Meski demikian, penghitungan angka kemiskinan BPS bukanlah tanpa cela. Lembaga ini kerap mendapat kritik karena metodologi yang digunakan dianggap belum sepenuhnya mencerminkan perubahan pola konsumsi. Komposisi kebutuhan makanan dan non-makanan dalam perhitungan Cost of Basic Needs (CBN) dianggap perlu diperbaharui, karena data Susenas 2025 menunjukkan non-makanan bagi rumah tangga miskin mencapai 40 persen, termasuk biaya internet dan makanan jadi. BPS terus menyempurnakan metodologi melalui Susenas untuk memastikan data tetap relevan. Sebaliknya, World Bank menghadapi tantangan dalam menerapkan standar global yang mungkin terlalu tinggi untuk konteks negara seperti Indonesia, yang baru masuk kategori berpendapatan menengah atas dengan GNI per kapita US$4.870 pada 2023.

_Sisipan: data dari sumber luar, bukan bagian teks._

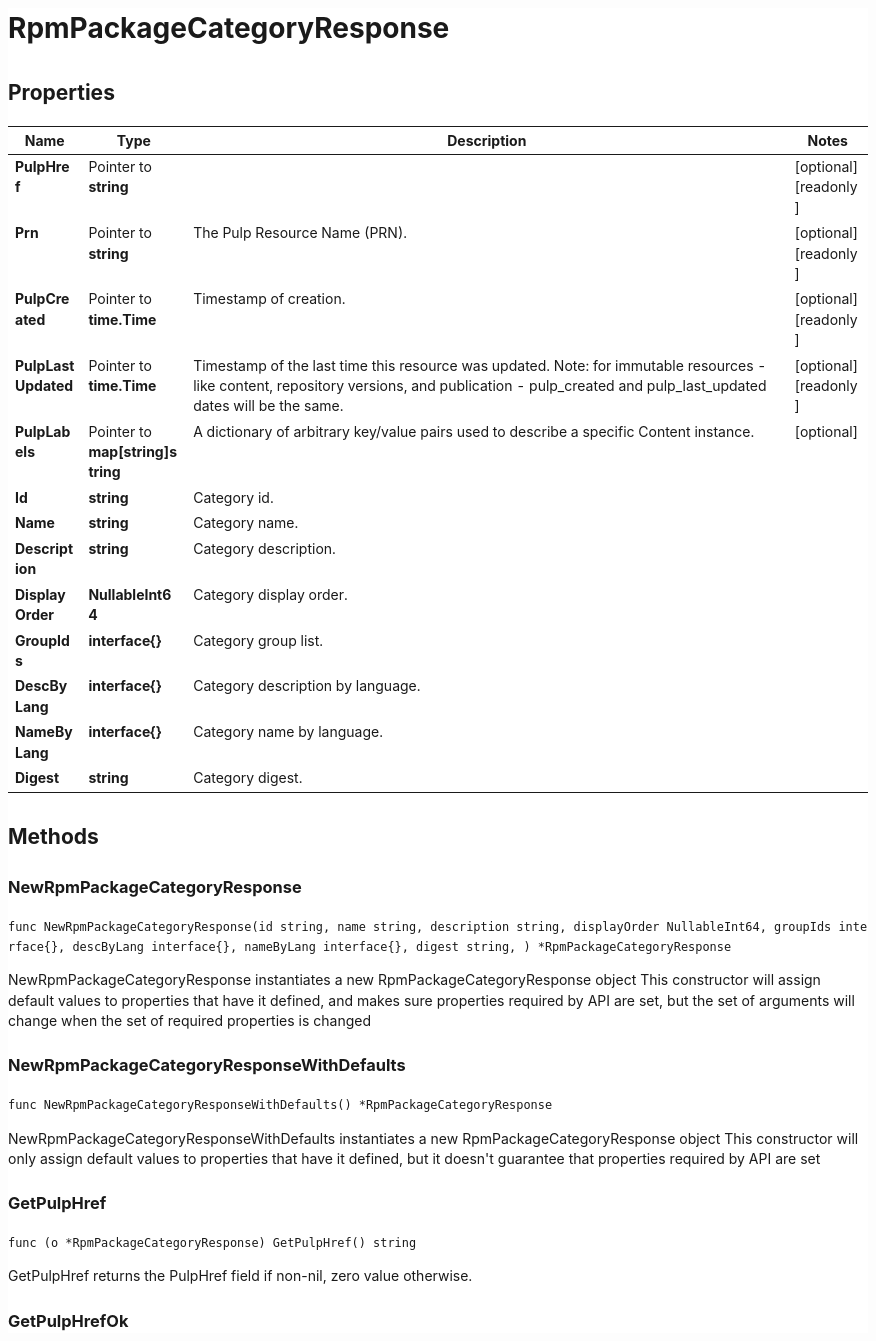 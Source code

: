 # RpmPackageCategoryResponse

## Properties

Name | Type | Description | Notes
------------ | ------------- | ------------- | -------------
**PulpHref** | Pointer to **string** |  | [optional] [readonly] 
**Prn** | Pointer to **string** | The Pulp Resource Name (PRN). | [optional] [readonly] 
**PulpCreated** | Pointer to **time.Time** | Timestamp of creation. | [optional] [readonly] 
**PulpLastUpdated** | Pointer to **time.Time** | Timestamp of the last time this resource was updated. Note: for immutable resources - like content, repository versions, and publication - pulp_created and pulp_last_updated dates will be the same. | [optional] [readonly] 
**PulpLabels** | Pointer to **map[string]string** | A dictionary of arbitrary key/value pairs used to describe a specific Content instance. | [optional] 
**Id** | **string** | Category id. | 
**Name** | **string** | Category name. | 
**Description** | **string** | Category description. | 
**DisplayOrder** | **NullableInt64** | Category display order. | 
**GroupIds** | **interface{}** | Category group list. | 
**DescByLang** | **interface{}** | Category description by language. | 
**NameByLang** | **interface{}** | Category name by language. | 
**Digest** | **string** | Category digest. | 

## Methods

### NewRpmPackageCategoryResponse

`func NewRpmPackageCategoryResponse(id string, name string, description string, displayOrder NullableInt64, groupIds interface{}, descByLang interface{}, nameByLang interface{}, digest string, ) *RpmPackageCategoryResponse`

NewRpmPackageCategoryResponse instantiates a new RpmPackageCategoryResponse object
This constructor will assign default values to properties that have it defined,
and makes sure properties required by API are set, but the set of arguments
will change when the set of required properties is changed

### NewRpmPackageCategoryResponseWithDefaults

`func NewRpmPackageCategoryResponseWithDefaults() *RpmPackageCategoryResponse`

NewRpmPackageCategoryResponseWithDefaults instantiates a new RpmPackageCategoryResponse object
This constructor will only assign default values to properties that have it defined,
but it doesn't guarantee that properties required by API are set

### GetPulpHref

`func (o *RpmPackageCategoryResponse) GetPulpHref() string`

GetPulpHref returns the PulpHref field if non-nil, zero value otherwise.

### GetPulpHrefOk
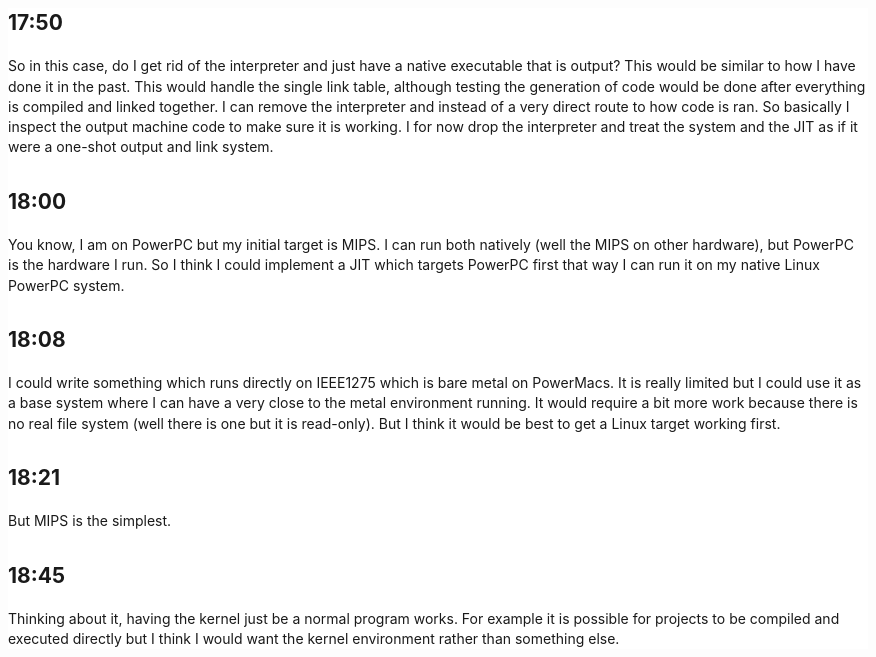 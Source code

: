 ## 17:50

So in this case, do I get rid of the interpreter and just have a native
executable that is output? This would be similar to how I have done it
in the past. This would handle the single link table, although testing the
generation of code would be done after everything is compiled and linked
together. I can remove the interpreter and instead of a very direct route
to how code is ran. So basically I inspect the output machine code to make
sure it is working. I for now drop the interpreter and treat the system and
the JIT as if it were a one-shot output and link system.

## 18:00

You know, I am on PowerPC but my initial target is MIPS. I can run both
natively (well the MIPS on other hardware), but PowerPC is the hardware I run.
So I think I could implement a JIT which targets PowerPC first that way I
can run it on my native Linux PowerPC system.

## 18:08

I could write something which runs directly on IEEE1275 which is bare metal on
PowerMacs. It is really limited but I could use it as a base system where I
can have a very close to the metal environment running. It would require a bit
more work because there is no real file system (well there is one but it is
read-only). But I think it would be best to get a Linux target working first.

## 18:21

But MIPS is the simplest.

## 18:45

Thinking about it, having the kernel just be a normal program works.
For example it is possible for projects to be compiled and executed directly
but I think I would want the kernel environment rather than something else.
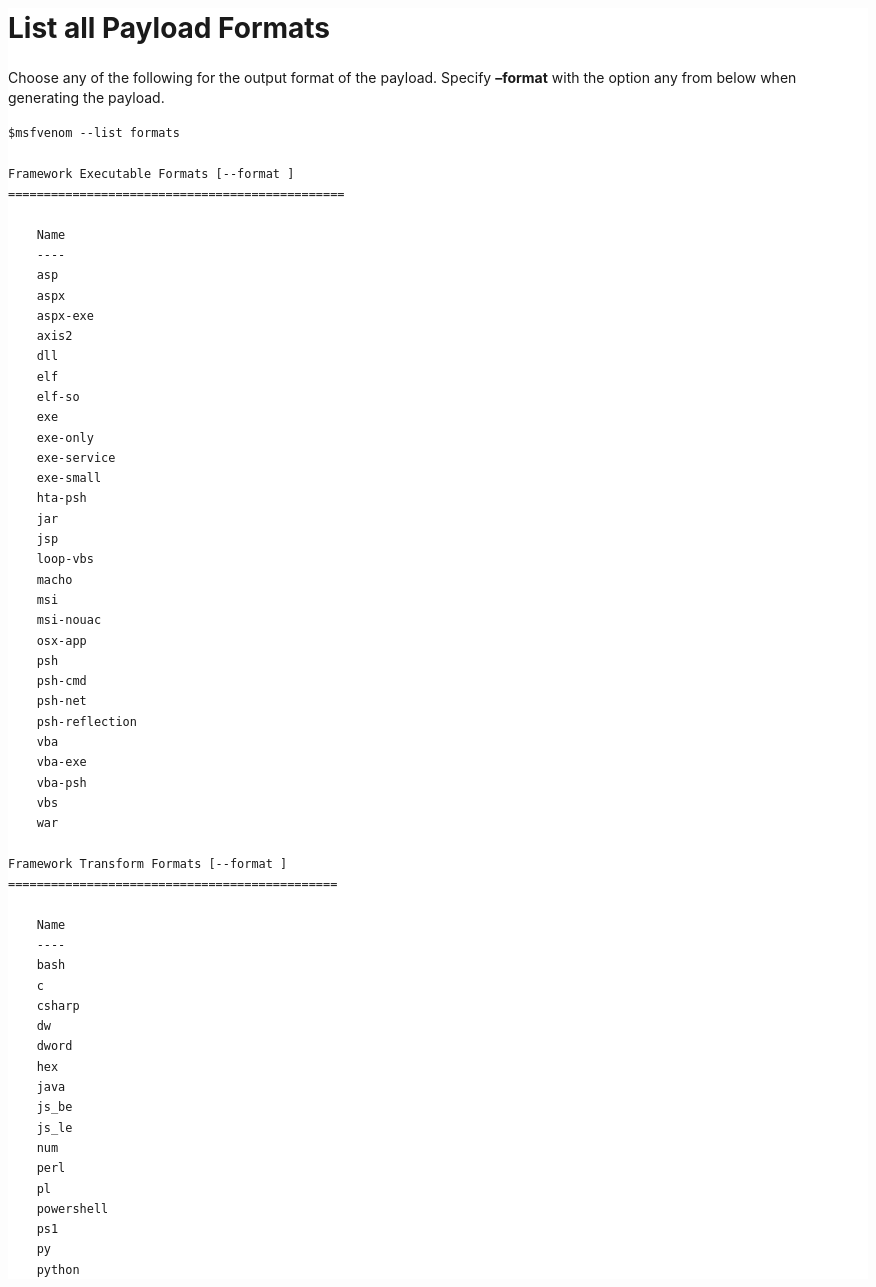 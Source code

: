 # **List all Payload Formats**

Choose any of the following for the output format of the payload. Specify **–format** with the option any from below when generating the payload.

```
$msfvenom --list formats

Framework Executable Formats [--format ]
===============================================

    Name
    ----
    asp
    aspx
    aspx-exe
    axis2
    dll
    elf
    elf-so
    exe
    exe-only
    exe-service
    exe-small
    hta-psh
    jar
    jsp
    loop-vbs
    macho
    msi
    msi-nouac
    osx-app
    psh
    psh-cmd
    psh-net
    psh-reflection
    vba
    vba-exe
    vba-psh
    vbs
    war

Framework Transform Formats [--format ]
==============================================

    Name
    ----
    bash
    c
    csharp
    dw
    dword
    hex
    java
    js_be
    js_le
    num
    perl
    pl
    powershell
    ps1
    py
    python
``` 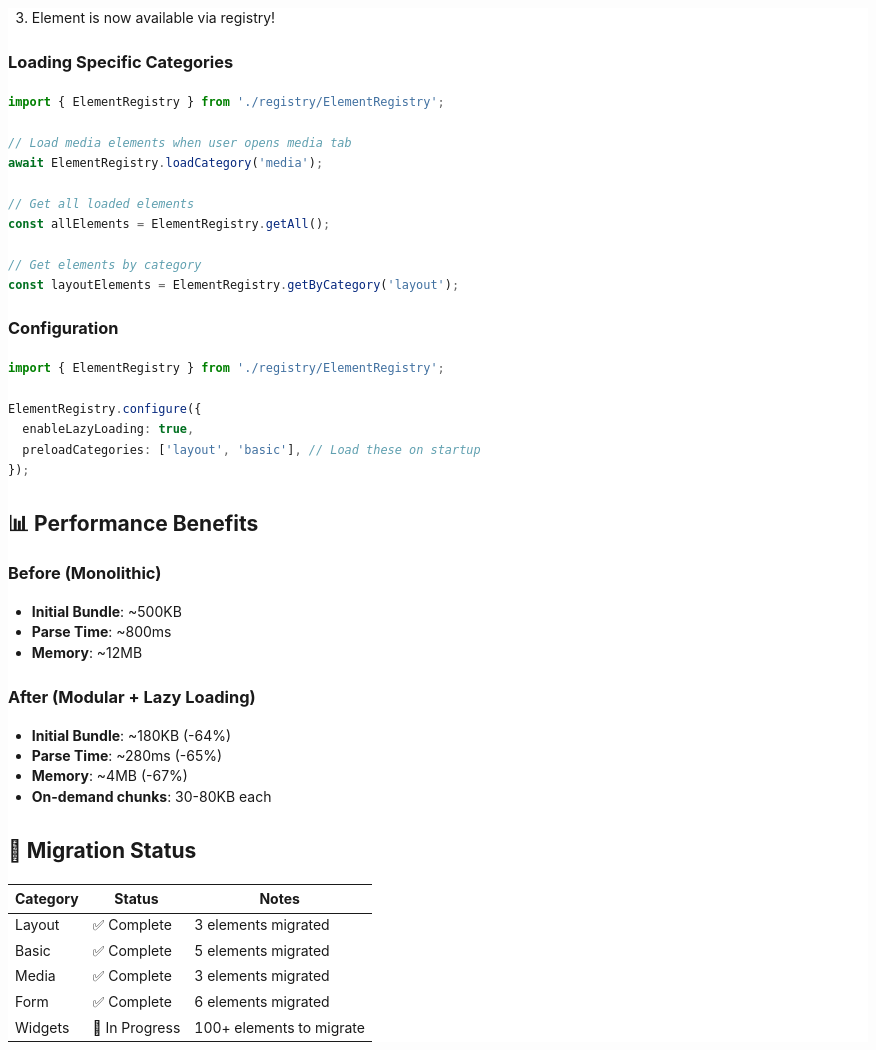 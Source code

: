 3. Element is now available via registry!

### Loading Specific Categories

```typescript
import { ElementRegistry } from './registry/ElementRegistry';

// Load media elements when user opens media tab
await ElementRegistry.loadCategory('media');

// Get all loaded elements
const allElements = ElementRegistry.getAll();

// Get elements by category
const layoutElements = ElementRegistry.getByCategory('layout');
```

### Configuration

```typescript
import { ElementRegistry } from './registry/ElementRegistry';

ElementRegistry.configure({
  enableLazyLoading: true,
  preloadCategories: ['layout', 'basic'], // Load these on startup
});
```

## 📊 Performance Benefits

### Before (Monolithic)
- **Initial Bundle**: ~500KB
- **Parse Time**: ~800ms
- **Memory**: ~12MB

### After (Modular + Lazy Loading)
- **Initial Bundle**: ~180KB (-64%)
- **Parse Time**: ~280ms (-65%)
- **Memory**: ~4MB (-67%)
- **On-demand chunks**: 30-80KB each

## 🔄 Migration Status

| Category | Status | Notes |
|----------|--------|-------|
| Layout | ✅ Complete | 3 elements migrated |
| Basic | ✅ Complete | 5 elements migrated |
| Media | ✅ Complete | 3 elements migrated |
| Form | ✅ Complete | 6 elements migrated |
| Widgets | 🚧 In Progress | 100+ elements to migrate |
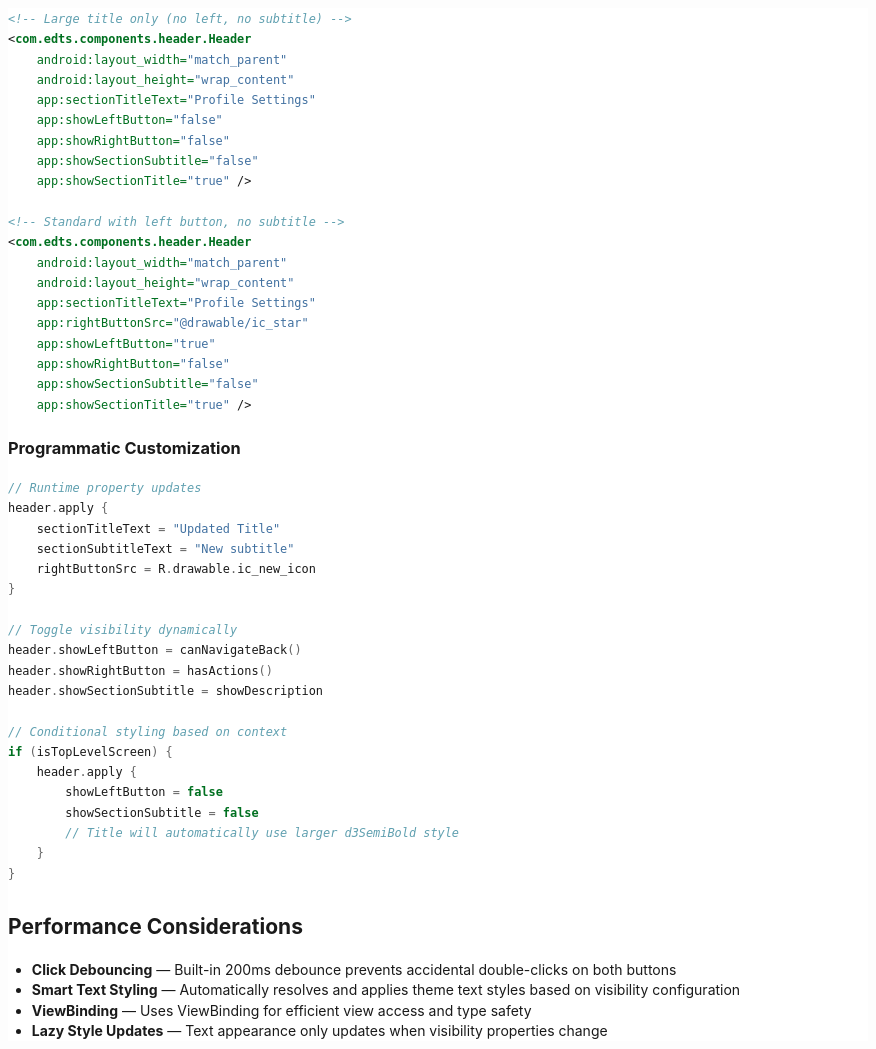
 ```xml
<!-- Large title only (no left, no subtitle) -->
<com.edts.components.header.Header
    android:layout_width="match_parent"
    android:layout_height="wrap_content"
    app:sectionTitleText="Profile Settings"
    app:showLeftButton="false"
    app:showRightButton="false"
    app:showSectionSubtitle="false"
    app:showSectionTitle="true" />

<!-- Standard with left button, no subtitle -->
<com.edts.components.header.Header
    android:layout_width="match_parent"
    android:layout_height="wrap_content"
    app:sectionTitleText="Profile Settings"
    app:rightButtonSrc="@drawable/ic_star"
    app:showLeftButton="true"
    app:showRightButton="false"
    app:showSectionSubtitle="false"
    app:showSectionTitle="true" />
```

### Programmatic Customization

```kotlin
// Runtime property updates
header.apply {
    sectionTitleText = "Updated Title"
    sectionSubtitleText = "New subtitle"
    rightButtonSrc = R.drawable.ic_new_icon
}

// Toggle visibility dynamically
header.showLeftButton = canNavigateBack()
header.showRightButton = hasActions()
header.showSectionSubtitle = showDescription

// Conditional styling based on context
if (isTopLevelScreen) {
    header.apply {
        showLeftButton = false
        showSectionSubtitle = false
        // Title will automatically use larger d3SemiBold style
    }
}
```

## Performance Considerations

- **Click Debouncing** — Built-in 200ms debounce prevents accidental double-clicks on both buttons
- **Smart Text Styling** — Automatically resolves and applies theme text styles based on visibility configuration
- **ViewBinding** — Uses ViewBinding for efficient view access and type safety
- **Lazy Style Updates** — Text appearance only updates when visibility properties change
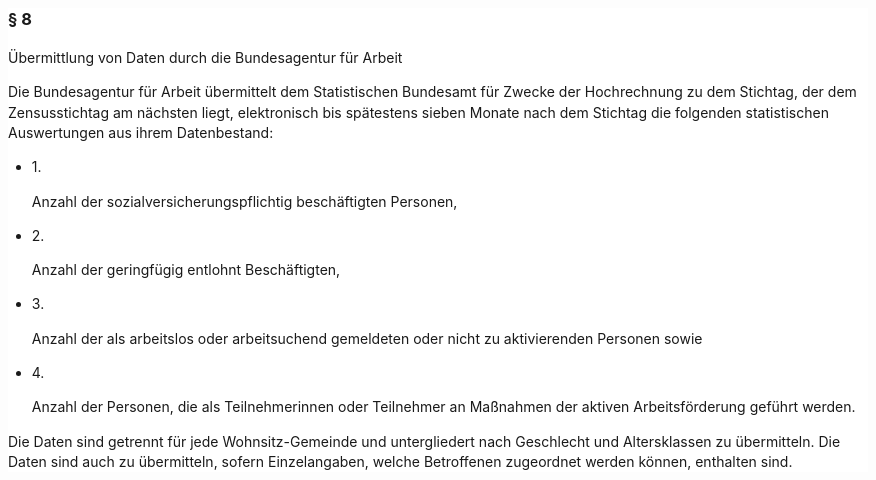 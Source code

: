 </div>

</div>

<span id="BJNR185100019BJNE001000000.html"></span>

### § 8  
Übermittlung von Daten durch die Bundesagentur für Arbeit

<div>

<div class="jnhtml">

<div>

<div class="jurAbsatz">

Die Bundesagentur für Arbeit übermittelt dem Statistischen Bundesamt für
Zwecke der Hochrechnung zu dem Stichtag, der dem Zensusstichtag am
nächsten liegt, elektronisch bis spätestens sieben Monate nach dem
Stichtag die folgenden statistischen Auswertungen aus ihrem
Datenbestand:

  - 1\.
    
    <div>
    
    Anzahl der sozialversicherungspflichtig beschäftigten Personen,
    
    </div>

  - 2\.
    
    <div>
    
    Anzahl der geringfügig entlohnt Beschäftigten,
    
    </div>

  - 3\.
    
    <div>
    
    Anzahl der als arbeitslos oder arbeitsuchend gemeldeten oder nicht
    zu aktivierenden Personen sowie
    
    </div>

  - 4\.
    
    <div>
    
    Anzahl der Personen, die als Teilnehmerinnen oder Teilnehmer an
    Maßnahmen der aktiven Arbeitsförderung geführt werden.
    
    </div>

Die Daten sind getrennt für jede Wohnsitz-Gemeinde und untergliedert
nach Geschlecht und Altersklassen zu übermitteln. Die Daten sind auch zu
übermitteln, sofern Einzelangaben, welche Betroffenen zugeordnet werden
können, enthalten sind.

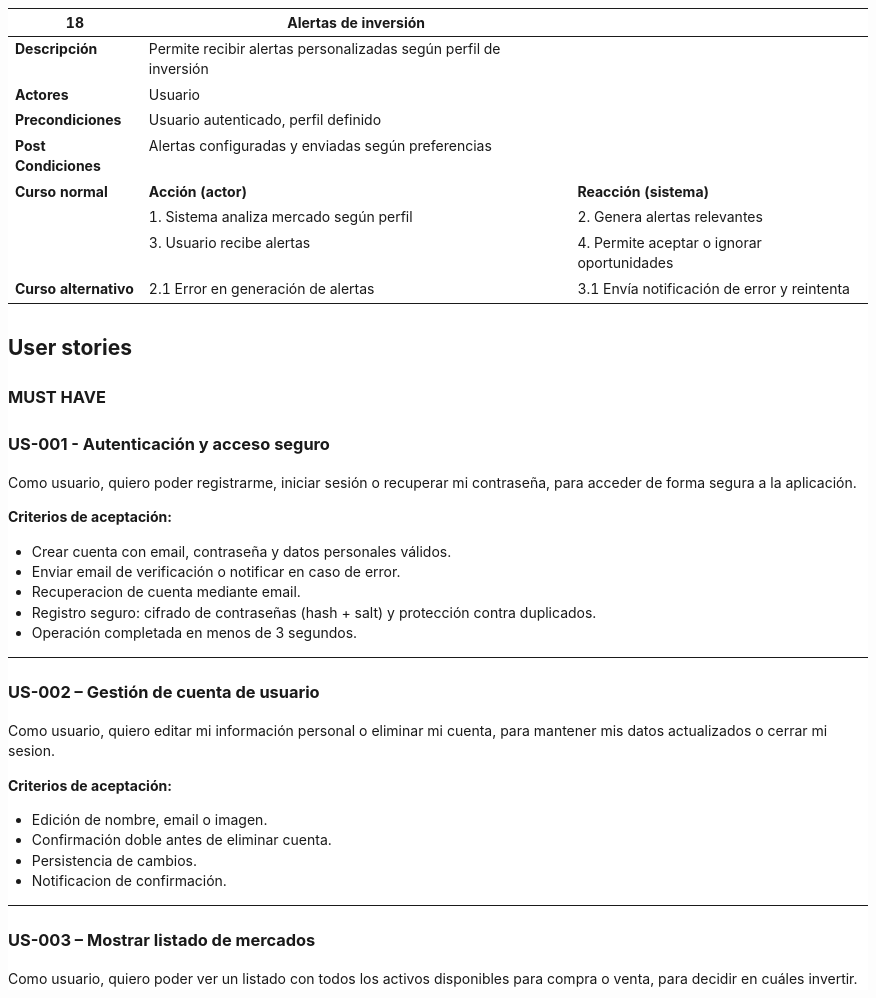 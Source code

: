 
| 18                    | Alertas de inversión                                             |                                             |
| --------------------- | ---------------------------------------------------------------- | ------------------------------------------- |
| **Descripción**       | Permite recibir alertas personalizadas según perfil de inversión |                                             |
| **Actores**           | Usuario                                                          |                                             |
| **Precondiciones**    | Usuario autenticado, perfil definido                             |                                             |
| **Post Condiciones**  | Alertas configuradas y enviadas según preferencias               |                                             |
| **Curso normal**      | **Acción (actor)**                                               | **Reacción (sistema)**                      |
|                       | 1. Sistema analiza mercado según perfil                          | 2. Genera alertas relevantes                |
|                       | 3. Usuario recibe alertas                                        | 4. Permite aceptar o ignorar oportunidades  |
| **Curso alternativo** | 2.1 Error en generación de alertas                               | 3.1 Envía notificación de error y reintenta |

## User stories

### **MUST HAVE**

### **US-001 - Autenticación y acceso seguro**

Como usuario, quiero poder registrarme, iniciar sesión o recuperar mi contraseña, para acceder de forma segura a la aplicación.

**Criterios de aceptación:**

- Crear cuenta con email, contraseña y datos personales válidos.
- Enviar email de verificación o notificar en caso de error.
- Recuperacion de cuenta mediante email.
- Registro seguro: cifrado de contraseñas (hash + salt) y protección contra duplicados.
- Operación completada en menos de 3 segundos.

---

### **US-002 – Gestión de cuenta de usuario**

Como usuario, quiero editar mi información personal o eliminar mi cuenta, para mantener mis datos actualizados o cerrar mi sesion.

**Criterios de aceptación:**

- Edición de nombre, email o imagen.
- Confirmación doble antes de eliminar cuenta.
- Persistencia de cambios.
- Notificacion de confirmación.

---

### **US-003 – Mostrar listado de mercados**

Como usuario, quiero poder ver un listado con todos los activos disponibles para compra o venta, para decidir en cuáles invertir.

Secara keseluruhan, perbedaan angka kemiskinan antara BPS dan World Bank mencerminkan dua perspektif yang saling melengkapi. Data BPS, dengan tingkat kemiskinan 8,47% pada Maret 2025, lebih relevan untuk kebijakan domestik yang menargetkan kebutuhan lokal, sementara estimasi World Bank (68,3% pada 2025) memberikan gambaran posisi Indonesia secara global. Dengan memahami konteks dan tujuan kedua pendekatan ini, pemerintah dapat merancang strategi pengentasan kemiskinan yang lebih tepat sasaran, baik untuk mengatasi ketimpangan regional maupun memenuhi komitmen internasional.